_WHAT THE EXERCISE ASKS_
From the first line to the last, retype the records exactly without their images.

--- EXERCISE MATERIAL Enclosed Below ---

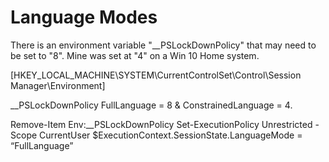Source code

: # Language Modes

There is an environment variable "__PSLockDownPolicy" that may need to be set to "8". Mine was set at "4" on a Win 10 Home system.

[HKEY_LOCAL_MACHINE\SYSTEM\CurrentControlSet\Control\Session Manager\Environment]

__PSLockDownPolicy
FullLanguage = 8 & ConstrainedLanguage = 4.

Remove-Item Env:__PSLockDownPolicy
Set-ExecutionPolicy Unrestricted -Scope CurrentUser
$ExecutionContext.SessionState.LanguageMode = “FullLanguage”

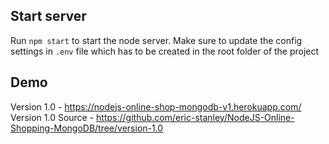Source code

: ## Start server

Run `npm start` to start the node server. Make sure to update the config settings in `.env` file which has to be created in the root folder of the project

## Demo
Version 1.0 - https://nodejs-online-shop-mongodb-v1.herokuapp.com/
<br />
Version 1.0 Source - https://github.com/eric-stanley/NodeJS-Online-Shopping-MongoDB/tree/version-1.0
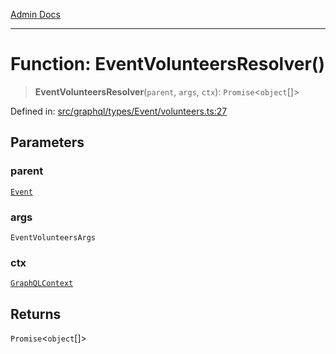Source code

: [Admin Docs](/)

***

# Function: EventVolunteersResolver()

> **EventVolunteersResolver**(`parent`, `args`, `ctx`): `Promise`\<`object`[]\>

Defined in: [src/graphql/types/Event/volunteers.ts:27](https://github.com/Sourya07/talawa-api/blob/aac5f782223414da32542752c1be099f0b872196/src/graphql/types/Event/volunteers.ts#L27)

## Parameters

### parent

[`Event`](../../Event/type-aliases/Event.md)

### args

`EventVolunteersArgs`

### ctx

[`GraphQLContext`](../../../../context/type-aliases/GraphQLContext.md)

## Returns

`Promise`\<`object`[]\>
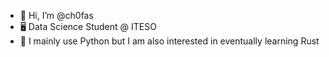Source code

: - 👋 Hi, I’m @ch0fas
- 🖥️ Data Science Student @ ITESO
- 🌴 I mainly use Python but I am also interested in eventually learning Rust 
<!---
ch0fas/ch0fas is a ✨ special ✨ repository because its `README.md` (this file) appears on your GitHub profile.
You can click the Preview link to take a look at your changes.
--->
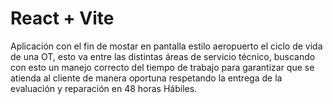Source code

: # React + Vite

Aplicación con el fin de mostar en pantalla estilo aeropuerto el ciclo de vida de una OT, esto va entre las distintas áreas de servicio técnico, buscando con esto un manejo correcto del tiempo de trabajo para garantizar que se atienda al cliente de manera oportuna respetando la entrega de la evaluación y reparación en 48 horas Hábiles.
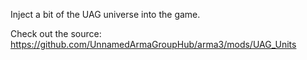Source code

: Inject a bit of the UAG universe into the game.

Check out the source: https://github.com/UnnamedArmaGroupHub/arma3/mods/UAG_Units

--- End of Enclosed EXERCISE MATERIAL ---

_TASK SOLUTION_
Source code

: # Language Modes

There is an environment variable "__PSLockDownPolicy" that may need to be set to "8". Mine was set at "4" on a Win 10 Home system.

[HKEY_LOCAL_MACHINE\SYSTEM\CurrentControlSet\Control\Session Manager\Environment]

__PSLockDownPolicy
FullLanguage = 8 & ConstrainedLanguage = 4.

Remove-Item Env:__PSLockDownPolicy
Set-ExecutionPolicy Unrestricted -Scope CurrentUser
$ExecutionContext.SessionState.LanguageMode = “FullLanguage”

Source code

: ## Start server

Run `npm start` to start the node server. Make sure to update the config settings in `.env` file which has to be created in the root folder of the project

## Demo
Version 1.0 - https://nodejs-online-shop-mongodb-v1.herokuapp.com/
<br />
Version 1.0 Source - https://github.com/eric-stanley/NodeJS-Online-Shopping-MongoDB/tree/version-1.0
Source code

: [Admin Docs](/)

***

# Function: EventVolunteersResolver()

> **EventVolunteersResolver**(`parent`, `args`, `ctx`): `Promise`\<`object`[]\>

Defined in: [src/graphql/types/Event/volunteers.ts:27](https://github.com/Sourya07/talawa-api/blob/aac5f782223414da32542752c1be099f0b872196/src/graphql/types/Event/volunteers.ts#L27)

## Parameters

### parent

[`Event`](../../Event/type-aliases/Event.md)

### args

`EventVolunteersArgs`

### ctx

[`GraphQLContext`](../../../../context/type-aliases/GraphQLContext.md)

## Returns

`Promise`\<`object`[]\>
Source code

: - 👋 Hi, I’m @ch0fas
- 🖥️ Data Science Student @ ITESO
- 🌴 I mainly use Python but I am also interested in eventually learning Rust 
<!---
ch0fas/ch0fas is a ✨ special ✨ repository because its `README.md` (this file) appears on your GitHub profile.
You can click the Preview link to take a look at your changes.
--->
Source code

: # React + Vite

Aplicación con el fin de mostar en pantalla estilo aeropuerto el ciclo de vida de una OT, esto va entre las distintas áreas de servicio técnico, buscando con esto un manejo correcto del tiempo de trabajo para garantizar que se atienda al cliente de manera oportuna respetando la entrega de la evaluación y reparación en 48 horas Hábiles.
Source code

: Inject a bit of the UAG universe into the game.

Check out the source: https://github.com/UnnamedArmaGroupHub/arma3/mods/UAG_Units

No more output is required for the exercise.